This is the first snake wrangling 101 of the season with Jim. . . . I have caught probably the same bull snake 2 other times up around the garden, both of those times it was stretched out either in the grass sunning or holed up in the old tires by the garden shed. When it was sunning, I just chased it into the wind break and made sure it stayed out of my way.
Now let me set this up properly. The proper attaire for snake wrangling are leather boots, jeans and some type of long extension of yourself like a rake or shovel. If you watch Animal Planet you would get a sense of what is considered proper attaire.
Now picture this . . . . I am working at the computer which I do in the evenings until I go to bed. I am in my comfy summer clothes which are a tank top, thin cotton capri pants and flip flops for when I have to walk outside.
My dear husband comes to my office and says "I need your help NOW!" I look at him like what on earth could you possibly need my help with at this late hour when you are supposed to be heading to work. So I pretty much ask that same question. He responds with, "there is a snake by my car that is hissing."

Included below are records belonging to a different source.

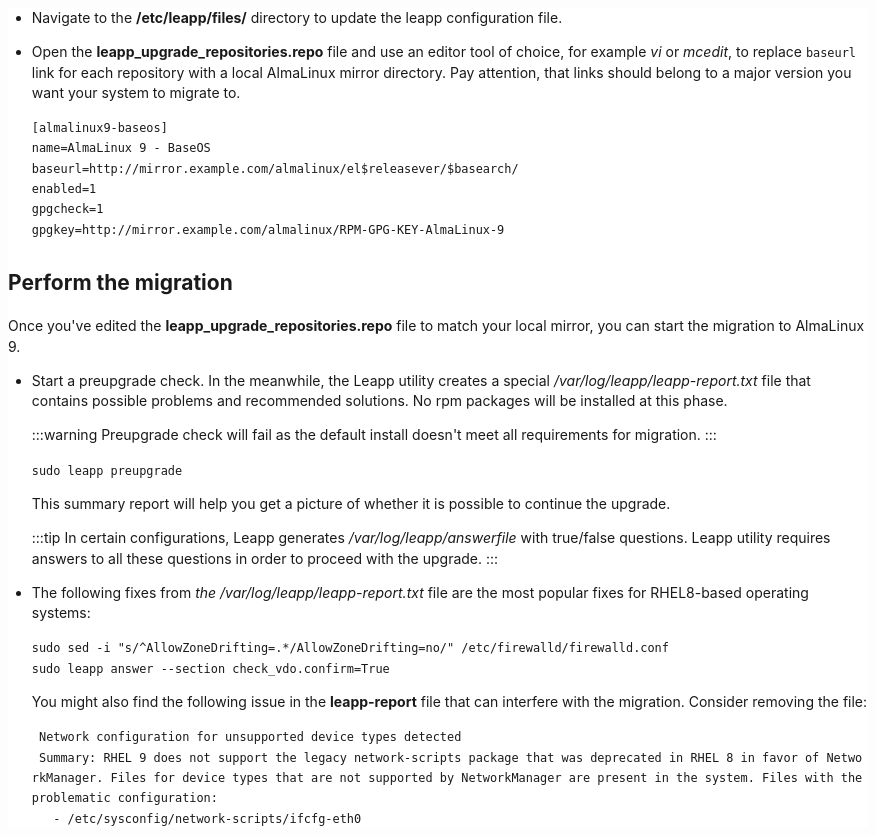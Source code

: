 - Navigate to the **/etc/leapp/files/** directory to update the leapp configuration file.
- Open the **leapp_upgrade_repositories.repo** file and use an editor tool of choice, for example _vi_ or _mcedit_, to replace `baseurl` link for each repository with a local AlmaLinux mirror directory. Pay attention, that links should belong to a major version you want your system to migrate to.

  ```shell
  [almalinux9-baseos]
  name=AlmaLinux 9 - BaseOS
  baseurl=http://mirror.example.com/almalinux/el$releasever/$basearch/
  enabled=1
  gpgcheck=1
  gpgkey=http://mirror.example.com/almalinux/RPM-GPG-KEY-AlmaLinux-9
  ```

## Perform the migration

Once you've edited the **leapp_upgrade_repositories.repo** file to match your local mirror, you can start the migration to AlmaLinux 9.

- Start a preupgrade check. In the meanwhile, the Leapp utility creates a special _/var/log/leapp/leapp-report.txt_ file that contains possible problems and recommended solutions. No rpm packages will be installed at this phase.

  :::warning
  Preupgrade check will fail as the default install doesn't meet all requirements for migration.
  :::

  ```shell
  sudo leapp preupgrade
  ```

  This summary report will help you get a picture of whether it is possible to continue the upgrade.

  :::tip
  In certain configurations, Leapp generates _/var/log/leapp/answerfile_ with true/false questions. Leapp utility requires answers to all these questions in order to proceed with the upgrade.
  :::

- The following fixes from _the /var/log/leapp/leapp-report.txt_ file are the most popular fixes for RHEL8-based operating systems:

  ```shell
  sudo sed -i "s/^AllowZoneDrifting=.*/AllowZoneDrifting=no/" /etc/firewalld/firewalld.conf
  sudo leapp answer --section check_vdo.confirm=True
  ```

  You might also find the following issue in the **leapp-report** file that can interfere with the migration. Consider removing the file:

  ```shell
   Network configuration for unsupported device types detected
   Summary: RHEL 9 does not support the legacy network-scripts package that was deprecated in RHEL 8 in favor of NetworkManager. Files for device types that are not supported by NetworkManager are present in the system. Files with the problematic configuration:
     - /etc/sysconfig/network-scripts/ifcfg-eth0
  ```
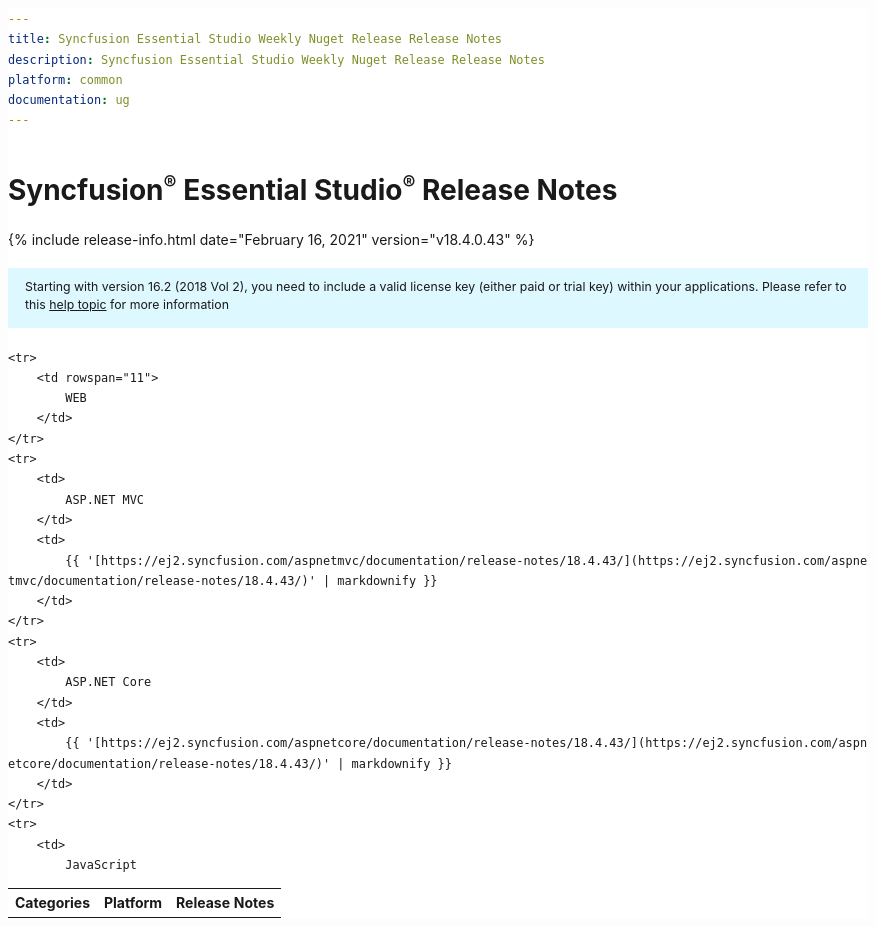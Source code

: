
 ```yaml
---
title: Syncfusion Essential Studio Weekly Nuget Release Release Notes  
description: Syncfusion Essential Studio Weekly Nuget Release Release Notes  
platform: common
documentation: ug
---
```


# Syncfusion<sup style="font-size:70%">&reg;</sup>   Essential Studio<sup style="font-size:70%">&reg;</sup>  Release Notes  

{% include release-info.html date="February 16, 2021"   version="v18.4.0.43" %} 

<style>
#license {
    font-size: .88em!important;
margin-top: 1.5em;     margin-bottom: 1.5em;
    background-color: #def8ff;
    padding: 10px 17px 14px;
}
</style>

<div id="license">
Starting with version 16.2 (2018 Vol 2), you need to include a valid license key (either paid or trial key) within your applications. 
Please refer to this <a href="/common/essential-studio/licensing/license-key">help topic</a> for more information 
</div>


<table>
    <tr>
        <th>Categories</th>
        <th>Platform</th>
        <th>Release Notes</th>
    </tr>
	
    <tr>
        <td rowspan="11">
            WEB 
        </td>
    </tr>
    <tr>
        <td>
            ASP.NET MVC
        </td>
        <td>
            {{ '[https://ej2.syncfusion.com/aspnetmvc/documentation/release-notes/18.4.43/](https://ej2.syncfusion.com/aspnetmvc/documentation/release-notes/18.4.43/)' | markdownify }}
        </td>
    </tr>
    <tr>
        <td>
            ASP.NET Core
        </td>
        <td>
            {{ '[https://ej2.syncfusion.com/aspnetcore/documentation/release-notes/18.4.43/](https://ej2.syncfusion.com/aspnetcore/documentation/release-notes/18.4.43/)' | markdownify }}
        </td>
    </tr>
    <tr>
        <td>
            JavaScript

OK, so out we go, me in my cotton capris and flip flops without a flash light or any kind of light to illuminate the area in question. Jim says to keep it hissing so I know where it is. Yea right, not when I am that vulnerable. I didn't even know which side of the car it was on. . . . He runs into the house and gets a flashlight and his big shotgun because he was going to shoot the snake.
Once in the spotlight I can clearly see that it has Jim's front passenger tire guarded and the snake was hissing up a
storm. I think Honey-Cat and Miss Kitty had been antagonizing it because it
was all kinds of pissed off. When I finally see it I say no
to shooting it, it is just a little bull snake. We can chase it or toss it
towards the stubble field. So the shotgun was laid aside. Jim kept it in his sights with the light and I moved the car back to
free up the lane to the field and got 2 shovels. Jim did the flipping
and I was spotter and misdirector. It was coiled up as tight as it could go and took several well timed strikes at the shovel; it was really pissed off. Jim got a little more brave with each toss. . . The best toss was about 6 feet in length with the snake flying up about 5 feet in the air. It did not retreat and slither away after being tossed because each time Jim scooped it up in the shovel it was coiled tight, hissing and preparing to strike.
We finally got it into the field and
Jim safely off to work. Maybe that snake has learned its lesson that the yard is no place to be. Yesterday it was in the same general area and a bird was dive bombing it from the tree. Course at that time I was not home so by the time Jim got his gun and came back out the snake had run for cover and Jim had no idea where it was. I think it retreated to the safety of the log by the retaining wall where Jim parked his car today. Lesson learned, I think.